Intraoperatively, the prefabricated cutting guide facilitated the preparation of the metatarsal bone recipient site and allowed precise osteotomy of the residual distal bone (Supplemental Digital Content 2, http://links.lww.com/PRSGO/A62). A prefabricated surgical plate and plastic fibula template was fitted into the resulting defect in preparation for the fibula flap (Fig. 3). A fibular osteocutaneous flap was then raised from the contralateral leg with a skin paddle measuring 17 cm × 4 cm. Prefabricated cutting guides were placed on the fibula to facilitate the osteotomies with the exact dimensions of the metatarsal bony defect (Supplemental Digital Content 3, http://links.lww.com/PRSGO/A63). Prefabricated dorsal plate was used for fixation of the flap to the proximal phalanx and base of the metatarsal bone. Microsurgical anastomosis of the peroneal artery and vein to the anterior tibial artery and a branch of the greater saphenous, respectively, was performed. The skin paddle was then inset on the dorsum of the foot and closed over a penrose drain. The patient tolerated the procedure well and was discharged postoperative day 3. Three-month follow-up demonstrates restoration of function and stability of the right foot (Fig. 4).

Fig. 3.

Prefabricated dorsal plate and plastic fibula template in position.

Fig. 4.

Three months postoperative after reconstruction of the first metatarsal bone.

DISCUSSION

Metatarsal defects can be problematic for reasons beyond aesthetic shortcomings, including complications from acquired brachymetatarsia (abnormal shortening of the metatarsal that alters the biomechanics of the foot), metatarsalgia, and malposition of the intermetatarsal angle.[1,2] Although there are a variety of interventions to treat bony defects of the foot,[3,4] Lykoudis et al[5] documented the benefits of 1-stage reconstruction relative to multistage procedures, such as simultaneous bone reconstruction and soft tissue coverage, accelerated bone union, prevention of postoperative bone resorption and collapse, and increased resistance to infection. Thus, indications in this case led to the fibular osteocutaneous flap being the best choice for the bone graft donor site.
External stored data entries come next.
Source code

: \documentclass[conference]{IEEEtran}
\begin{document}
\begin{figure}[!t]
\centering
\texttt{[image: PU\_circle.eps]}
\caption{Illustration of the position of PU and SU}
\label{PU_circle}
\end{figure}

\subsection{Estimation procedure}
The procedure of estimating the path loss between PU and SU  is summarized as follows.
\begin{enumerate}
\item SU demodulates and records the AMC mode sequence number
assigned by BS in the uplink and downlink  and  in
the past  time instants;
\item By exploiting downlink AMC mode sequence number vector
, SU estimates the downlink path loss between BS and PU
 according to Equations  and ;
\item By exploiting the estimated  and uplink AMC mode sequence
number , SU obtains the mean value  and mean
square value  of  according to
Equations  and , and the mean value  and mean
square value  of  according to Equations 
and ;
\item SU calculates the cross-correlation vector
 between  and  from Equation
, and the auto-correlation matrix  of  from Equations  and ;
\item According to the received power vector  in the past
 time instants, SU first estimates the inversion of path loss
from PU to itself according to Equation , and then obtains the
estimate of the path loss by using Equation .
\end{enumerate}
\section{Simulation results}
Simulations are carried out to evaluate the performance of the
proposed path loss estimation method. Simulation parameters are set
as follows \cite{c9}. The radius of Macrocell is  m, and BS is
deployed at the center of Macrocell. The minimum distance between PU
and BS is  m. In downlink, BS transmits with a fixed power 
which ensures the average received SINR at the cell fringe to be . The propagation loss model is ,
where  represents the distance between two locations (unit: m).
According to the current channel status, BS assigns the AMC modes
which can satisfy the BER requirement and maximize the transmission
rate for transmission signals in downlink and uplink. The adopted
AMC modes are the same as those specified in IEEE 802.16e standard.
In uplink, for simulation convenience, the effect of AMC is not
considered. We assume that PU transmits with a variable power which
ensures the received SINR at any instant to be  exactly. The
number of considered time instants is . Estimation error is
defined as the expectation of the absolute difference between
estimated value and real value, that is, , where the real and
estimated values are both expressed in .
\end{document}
Since the use of the fibular free flap in mandibular reconstruction was first described in 1989 by Hidalgo,[6] it has come to be considered the gold standard for functional and esthetic rehabilitation after oncological surgery in maxillofacial reconstruction.[7] Furthermore, as medical technology has advanced, the popularization and utilization of VSP software in complex craniofacial reconstructions has provided both intraoperative and postoperative benefits.[8,9] As reported by Rodby et al,[10] up to 80% of VSP procedures involved the fibular osteocutaneous flap, and benefits include increased accuracy of reconstruction, ease of use, decreased flap ischemia time and intraoperative time, and overall improved surgical outcomes.
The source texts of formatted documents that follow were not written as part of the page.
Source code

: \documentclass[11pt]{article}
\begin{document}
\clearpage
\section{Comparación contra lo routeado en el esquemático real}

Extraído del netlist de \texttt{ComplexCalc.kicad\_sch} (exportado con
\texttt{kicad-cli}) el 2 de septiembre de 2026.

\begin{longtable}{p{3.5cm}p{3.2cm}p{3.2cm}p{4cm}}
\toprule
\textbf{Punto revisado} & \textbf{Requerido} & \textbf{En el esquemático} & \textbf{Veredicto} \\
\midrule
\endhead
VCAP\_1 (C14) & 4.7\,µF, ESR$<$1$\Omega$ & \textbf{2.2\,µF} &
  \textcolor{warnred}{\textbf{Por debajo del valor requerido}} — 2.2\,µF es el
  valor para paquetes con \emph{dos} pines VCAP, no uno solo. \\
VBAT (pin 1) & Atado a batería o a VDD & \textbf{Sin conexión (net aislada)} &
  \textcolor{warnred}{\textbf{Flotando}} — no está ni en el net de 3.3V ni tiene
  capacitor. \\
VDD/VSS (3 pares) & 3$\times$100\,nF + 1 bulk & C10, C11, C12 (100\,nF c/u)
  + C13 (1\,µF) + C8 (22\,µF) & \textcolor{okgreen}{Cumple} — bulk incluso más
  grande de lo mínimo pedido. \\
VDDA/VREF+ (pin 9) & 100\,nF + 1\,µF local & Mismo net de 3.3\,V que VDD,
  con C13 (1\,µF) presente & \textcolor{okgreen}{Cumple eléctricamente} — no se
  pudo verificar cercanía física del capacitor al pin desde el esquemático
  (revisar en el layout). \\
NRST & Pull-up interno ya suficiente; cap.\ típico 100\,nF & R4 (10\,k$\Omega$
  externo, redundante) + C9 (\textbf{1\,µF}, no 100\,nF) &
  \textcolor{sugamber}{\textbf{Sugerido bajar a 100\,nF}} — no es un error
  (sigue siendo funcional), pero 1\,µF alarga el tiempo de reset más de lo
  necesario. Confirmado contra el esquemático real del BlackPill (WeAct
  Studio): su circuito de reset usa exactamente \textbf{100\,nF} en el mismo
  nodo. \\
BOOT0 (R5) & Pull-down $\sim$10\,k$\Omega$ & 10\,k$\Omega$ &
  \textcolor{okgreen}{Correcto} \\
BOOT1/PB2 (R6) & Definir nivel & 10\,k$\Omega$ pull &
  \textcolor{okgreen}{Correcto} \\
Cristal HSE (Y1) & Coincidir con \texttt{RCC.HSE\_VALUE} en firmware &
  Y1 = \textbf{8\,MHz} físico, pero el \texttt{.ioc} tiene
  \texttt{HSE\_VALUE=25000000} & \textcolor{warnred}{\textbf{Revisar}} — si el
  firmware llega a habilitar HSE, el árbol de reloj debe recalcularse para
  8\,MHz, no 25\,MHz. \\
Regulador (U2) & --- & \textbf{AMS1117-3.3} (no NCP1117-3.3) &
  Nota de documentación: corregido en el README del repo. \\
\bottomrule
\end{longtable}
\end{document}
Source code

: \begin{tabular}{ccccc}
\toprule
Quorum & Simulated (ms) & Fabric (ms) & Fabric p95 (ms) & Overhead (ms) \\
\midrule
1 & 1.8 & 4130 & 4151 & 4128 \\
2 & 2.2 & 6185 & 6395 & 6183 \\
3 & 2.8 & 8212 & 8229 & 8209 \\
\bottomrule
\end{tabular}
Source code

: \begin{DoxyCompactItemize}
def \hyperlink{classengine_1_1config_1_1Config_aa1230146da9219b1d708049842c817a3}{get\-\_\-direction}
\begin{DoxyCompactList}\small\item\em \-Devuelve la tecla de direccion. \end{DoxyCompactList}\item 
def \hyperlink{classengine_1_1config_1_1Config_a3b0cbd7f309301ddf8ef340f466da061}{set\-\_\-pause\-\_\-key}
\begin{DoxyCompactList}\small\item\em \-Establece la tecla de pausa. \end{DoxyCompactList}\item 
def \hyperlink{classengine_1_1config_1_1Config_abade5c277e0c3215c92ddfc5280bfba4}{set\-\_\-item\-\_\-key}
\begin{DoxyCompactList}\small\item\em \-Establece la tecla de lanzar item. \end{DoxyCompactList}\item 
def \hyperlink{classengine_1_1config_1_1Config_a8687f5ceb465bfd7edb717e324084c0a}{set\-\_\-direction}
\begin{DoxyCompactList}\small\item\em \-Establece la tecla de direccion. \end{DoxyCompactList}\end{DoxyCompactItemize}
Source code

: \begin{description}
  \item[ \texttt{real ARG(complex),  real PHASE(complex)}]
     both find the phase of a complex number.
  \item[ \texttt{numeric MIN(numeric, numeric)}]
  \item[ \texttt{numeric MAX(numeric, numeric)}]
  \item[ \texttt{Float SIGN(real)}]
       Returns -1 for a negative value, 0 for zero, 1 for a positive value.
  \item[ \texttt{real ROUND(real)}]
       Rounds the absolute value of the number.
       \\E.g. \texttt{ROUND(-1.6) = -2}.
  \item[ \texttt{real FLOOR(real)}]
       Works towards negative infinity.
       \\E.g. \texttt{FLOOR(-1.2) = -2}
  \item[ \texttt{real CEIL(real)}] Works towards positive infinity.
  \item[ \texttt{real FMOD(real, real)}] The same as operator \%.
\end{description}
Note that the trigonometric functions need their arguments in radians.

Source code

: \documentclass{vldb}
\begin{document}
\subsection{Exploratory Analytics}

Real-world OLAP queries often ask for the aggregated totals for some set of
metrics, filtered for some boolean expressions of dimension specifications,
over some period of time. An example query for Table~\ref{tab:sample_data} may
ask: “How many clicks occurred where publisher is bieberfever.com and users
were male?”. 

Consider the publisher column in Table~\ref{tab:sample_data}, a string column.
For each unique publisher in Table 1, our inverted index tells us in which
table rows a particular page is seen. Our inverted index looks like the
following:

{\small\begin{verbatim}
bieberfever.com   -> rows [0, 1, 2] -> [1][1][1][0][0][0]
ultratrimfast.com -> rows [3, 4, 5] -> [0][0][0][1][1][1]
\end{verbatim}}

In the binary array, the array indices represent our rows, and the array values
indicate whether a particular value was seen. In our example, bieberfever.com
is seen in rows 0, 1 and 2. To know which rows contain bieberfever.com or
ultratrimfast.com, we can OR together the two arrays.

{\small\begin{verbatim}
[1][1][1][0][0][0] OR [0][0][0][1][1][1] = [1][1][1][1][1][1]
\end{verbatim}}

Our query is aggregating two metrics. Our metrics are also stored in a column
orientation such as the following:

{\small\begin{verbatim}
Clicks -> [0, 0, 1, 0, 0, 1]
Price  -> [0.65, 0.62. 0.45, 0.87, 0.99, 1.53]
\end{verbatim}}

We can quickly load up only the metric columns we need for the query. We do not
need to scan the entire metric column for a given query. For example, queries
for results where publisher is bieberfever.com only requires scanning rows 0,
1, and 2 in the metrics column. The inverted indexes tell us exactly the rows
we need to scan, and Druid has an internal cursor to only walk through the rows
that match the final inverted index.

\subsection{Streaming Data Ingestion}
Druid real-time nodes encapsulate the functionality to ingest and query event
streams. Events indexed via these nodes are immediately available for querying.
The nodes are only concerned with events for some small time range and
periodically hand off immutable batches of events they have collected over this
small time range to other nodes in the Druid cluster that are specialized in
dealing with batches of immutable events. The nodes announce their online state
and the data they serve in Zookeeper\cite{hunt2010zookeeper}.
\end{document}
By combining VSP technology and its associated benefits along with the utilization of a 1-stage reconstruction involving the fibular free flap, we believe that functional and structural stability of the reconstructed foot has been achieved along with optimal aesthetic results.

CONCLUSION

We believe that the use of the fibular osteocutaneous free flap in combination with VSP technology for reconstruction of complex midfoot defects provides improved functional and aesthetic outcomes while reducing the possibility of surgical error, flap ischemia time, flap rejection, and postoperative infection. To the best of our knowledge, our case is the first report to utilize VSP in a reconstruction of this scope.